Which lines of the data contain the string "Enterprise"? Copy every one of them.
DATA PROVIDED START
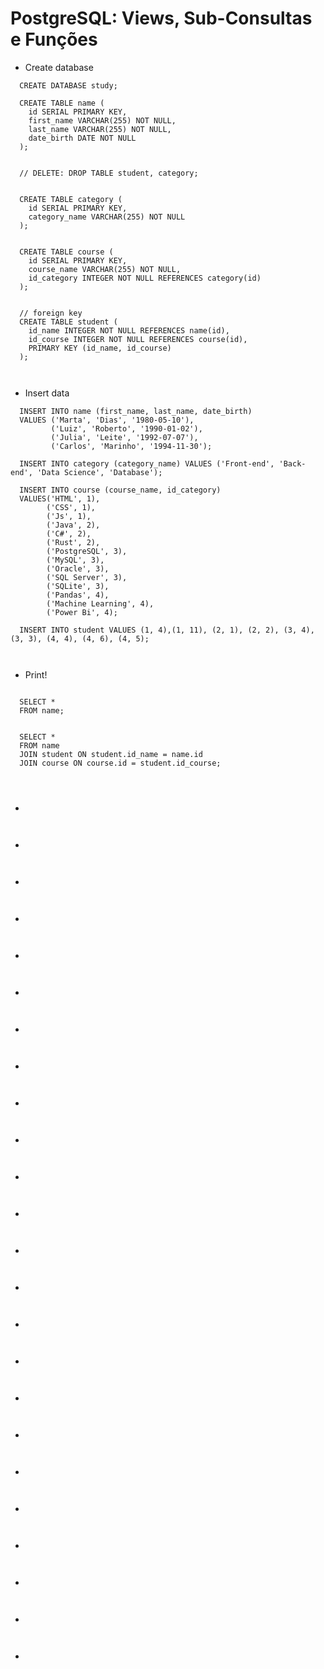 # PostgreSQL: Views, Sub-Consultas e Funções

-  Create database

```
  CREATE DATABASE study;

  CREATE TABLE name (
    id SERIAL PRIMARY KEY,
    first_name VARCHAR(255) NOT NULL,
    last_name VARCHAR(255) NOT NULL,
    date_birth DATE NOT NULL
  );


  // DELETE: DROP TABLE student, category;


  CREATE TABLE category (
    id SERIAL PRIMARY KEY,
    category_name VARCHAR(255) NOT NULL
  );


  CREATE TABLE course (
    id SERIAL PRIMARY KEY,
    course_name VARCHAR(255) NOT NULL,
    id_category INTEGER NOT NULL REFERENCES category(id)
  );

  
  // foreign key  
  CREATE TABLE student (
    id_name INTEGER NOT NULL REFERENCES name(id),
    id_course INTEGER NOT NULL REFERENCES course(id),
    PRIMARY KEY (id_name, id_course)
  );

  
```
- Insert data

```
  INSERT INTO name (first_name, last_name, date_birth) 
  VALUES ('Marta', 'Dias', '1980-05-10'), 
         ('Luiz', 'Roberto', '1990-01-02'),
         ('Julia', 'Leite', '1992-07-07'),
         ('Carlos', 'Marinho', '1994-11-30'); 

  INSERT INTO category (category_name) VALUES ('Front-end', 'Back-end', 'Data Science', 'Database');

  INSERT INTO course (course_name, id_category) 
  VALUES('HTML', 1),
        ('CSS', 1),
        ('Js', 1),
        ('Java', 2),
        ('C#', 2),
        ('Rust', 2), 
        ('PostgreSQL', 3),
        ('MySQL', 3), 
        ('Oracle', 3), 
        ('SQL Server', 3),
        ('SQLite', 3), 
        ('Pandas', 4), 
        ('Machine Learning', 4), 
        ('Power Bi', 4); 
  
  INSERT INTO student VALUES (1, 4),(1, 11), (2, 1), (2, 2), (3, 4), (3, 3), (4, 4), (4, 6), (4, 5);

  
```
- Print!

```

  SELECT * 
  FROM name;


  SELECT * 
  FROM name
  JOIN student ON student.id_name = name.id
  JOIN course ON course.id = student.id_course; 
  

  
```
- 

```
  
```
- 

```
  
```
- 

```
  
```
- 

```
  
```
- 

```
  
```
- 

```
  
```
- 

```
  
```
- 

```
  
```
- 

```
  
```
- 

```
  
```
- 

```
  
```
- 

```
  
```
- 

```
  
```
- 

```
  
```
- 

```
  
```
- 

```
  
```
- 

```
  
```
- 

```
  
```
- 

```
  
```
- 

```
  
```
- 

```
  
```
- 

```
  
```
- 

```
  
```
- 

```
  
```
DATA PROVIDED END
DATA PROVIDED START
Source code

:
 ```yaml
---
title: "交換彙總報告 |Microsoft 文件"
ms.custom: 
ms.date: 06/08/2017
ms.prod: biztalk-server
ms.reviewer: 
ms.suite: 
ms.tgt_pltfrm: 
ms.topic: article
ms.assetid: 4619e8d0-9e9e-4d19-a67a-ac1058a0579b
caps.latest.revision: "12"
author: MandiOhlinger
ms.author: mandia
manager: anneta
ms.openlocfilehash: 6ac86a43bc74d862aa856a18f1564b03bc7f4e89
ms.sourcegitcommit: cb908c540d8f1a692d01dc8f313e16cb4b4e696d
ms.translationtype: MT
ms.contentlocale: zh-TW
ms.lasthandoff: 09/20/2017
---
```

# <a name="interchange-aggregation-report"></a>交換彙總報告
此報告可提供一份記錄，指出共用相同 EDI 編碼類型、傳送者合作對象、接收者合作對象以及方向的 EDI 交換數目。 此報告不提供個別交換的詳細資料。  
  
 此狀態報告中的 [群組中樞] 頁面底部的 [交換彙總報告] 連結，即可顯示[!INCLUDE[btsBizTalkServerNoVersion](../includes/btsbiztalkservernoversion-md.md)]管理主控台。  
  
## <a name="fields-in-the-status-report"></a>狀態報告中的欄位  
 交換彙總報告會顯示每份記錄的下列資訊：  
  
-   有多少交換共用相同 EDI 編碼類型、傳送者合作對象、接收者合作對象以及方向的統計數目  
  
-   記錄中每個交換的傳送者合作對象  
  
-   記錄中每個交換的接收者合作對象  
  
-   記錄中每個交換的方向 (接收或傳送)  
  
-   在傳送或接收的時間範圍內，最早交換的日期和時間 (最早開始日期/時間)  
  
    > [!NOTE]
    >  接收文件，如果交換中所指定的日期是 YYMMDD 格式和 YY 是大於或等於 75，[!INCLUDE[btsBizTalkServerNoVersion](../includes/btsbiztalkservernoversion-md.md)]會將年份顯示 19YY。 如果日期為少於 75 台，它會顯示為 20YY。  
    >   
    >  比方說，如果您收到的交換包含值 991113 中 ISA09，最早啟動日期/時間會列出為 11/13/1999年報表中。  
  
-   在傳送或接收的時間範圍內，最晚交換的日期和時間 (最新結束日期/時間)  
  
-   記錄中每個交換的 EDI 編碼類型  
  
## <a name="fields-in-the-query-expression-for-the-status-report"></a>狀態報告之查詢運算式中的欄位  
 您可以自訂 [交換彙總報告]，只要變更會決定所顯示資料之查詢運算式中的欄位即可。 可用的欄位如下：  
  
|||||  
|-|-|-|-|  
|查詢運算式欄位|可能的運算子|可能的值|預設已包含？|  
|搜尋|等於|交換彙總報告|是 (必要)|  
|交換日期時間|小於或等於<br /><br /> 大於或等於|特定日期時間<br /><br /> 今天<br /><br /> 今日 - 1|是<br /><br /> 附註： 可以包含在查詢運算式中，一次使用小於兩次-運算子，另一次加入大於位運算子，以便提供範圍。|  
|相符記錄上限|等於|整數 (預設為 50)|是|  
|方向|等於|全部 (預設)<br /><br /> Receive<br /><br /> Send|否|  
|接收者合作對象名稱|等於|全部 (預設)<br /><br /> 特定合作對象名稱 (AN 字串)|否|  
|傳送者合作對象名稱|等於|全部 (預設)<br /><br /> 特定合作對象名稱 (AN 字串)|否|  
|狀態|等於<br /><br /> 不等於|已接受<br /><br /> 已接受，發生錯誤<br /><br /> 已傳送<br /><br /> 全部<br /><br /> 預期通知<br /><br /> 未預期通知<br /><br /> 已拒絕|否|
DATA PROVIDED END
DATA PROVIDED START
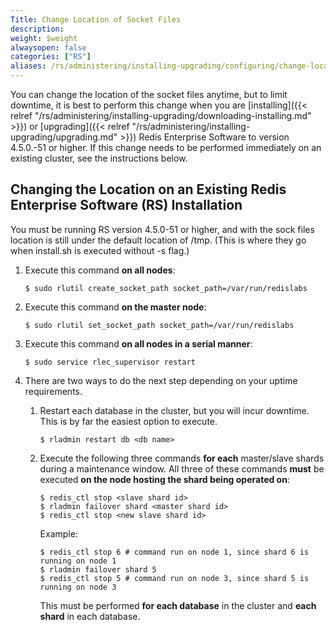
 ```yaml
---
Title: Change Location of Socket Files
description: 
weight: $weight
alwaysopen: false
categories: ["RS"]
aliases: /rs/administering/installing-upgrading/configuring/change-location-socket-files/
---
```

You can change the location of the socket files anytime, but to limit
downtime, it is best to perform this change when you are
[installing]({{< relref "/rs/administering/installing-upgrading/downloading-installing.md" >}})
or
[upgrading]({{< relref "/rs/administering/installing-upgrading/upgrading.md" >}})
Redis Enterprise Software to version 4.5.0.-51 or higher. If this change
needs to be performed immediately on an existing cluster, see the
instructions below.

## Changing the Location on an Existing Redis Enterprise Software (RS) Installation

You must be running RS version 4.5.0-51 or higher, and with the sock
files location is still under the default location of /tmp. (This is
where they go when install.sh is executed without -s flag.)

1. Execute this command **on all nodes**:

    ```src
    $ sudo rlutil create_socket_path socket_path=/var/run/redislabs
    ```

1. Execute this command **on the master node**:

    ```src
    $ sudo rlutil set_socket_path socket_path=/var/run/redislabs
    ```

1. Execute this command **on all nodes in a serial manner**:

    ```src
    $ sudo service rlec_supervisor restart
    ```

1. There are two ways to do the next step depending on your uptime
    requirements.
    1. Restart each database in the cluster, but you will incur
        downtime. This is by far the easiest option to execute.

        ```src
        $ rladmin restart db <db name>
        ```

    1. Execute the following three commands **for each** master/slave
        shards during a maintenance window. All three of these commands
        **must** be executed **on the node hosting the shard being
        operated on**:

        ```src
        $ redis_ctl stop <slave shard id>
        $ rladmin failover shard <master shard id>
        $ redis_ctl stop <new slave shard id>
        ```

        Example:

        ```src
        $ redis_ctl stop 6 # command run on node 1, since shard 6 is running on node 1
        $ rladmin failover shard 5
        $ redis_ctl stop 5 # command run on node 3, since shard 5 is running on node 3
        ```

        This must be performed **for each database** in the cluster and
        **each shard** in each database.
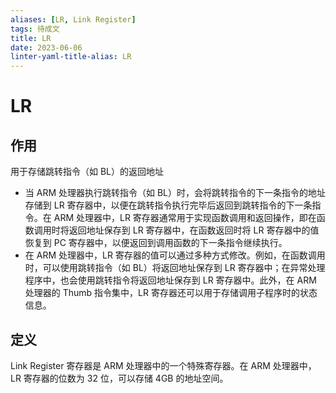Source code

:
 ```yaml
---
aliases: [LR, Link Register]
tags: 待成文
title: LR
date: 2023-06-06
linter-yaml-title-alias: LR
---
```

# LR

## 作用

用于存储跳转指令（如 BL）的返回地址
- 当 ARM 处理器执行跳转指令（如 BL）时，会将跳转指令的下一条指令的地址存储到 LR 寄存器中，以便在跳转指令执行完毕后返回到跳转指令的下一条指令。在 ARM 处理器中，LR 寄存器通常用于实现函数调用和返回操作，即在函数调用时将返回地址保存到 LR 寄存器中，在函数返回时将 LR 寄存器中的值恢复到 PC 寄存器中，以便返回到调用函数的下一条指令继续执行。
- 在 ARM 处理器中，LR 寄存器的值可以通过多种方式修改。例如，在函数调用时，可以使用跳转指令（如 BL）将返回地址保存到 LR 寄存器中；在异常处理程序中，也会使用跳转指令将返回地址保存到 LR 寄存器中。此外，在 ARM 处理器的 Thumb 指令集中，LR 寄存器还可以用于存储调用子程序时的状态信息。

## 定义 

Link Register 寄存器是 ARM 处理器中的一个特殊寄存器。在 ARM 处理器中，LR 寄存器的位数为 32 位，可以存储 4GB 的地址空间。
DATA PROVIDED END
#### RESPONSE AREA:
Redis Enterprise Software to version 4.5.0.-51 or higher. If this change
## Changing the Location on an Existing Redis Enterprise Software (RS) Installation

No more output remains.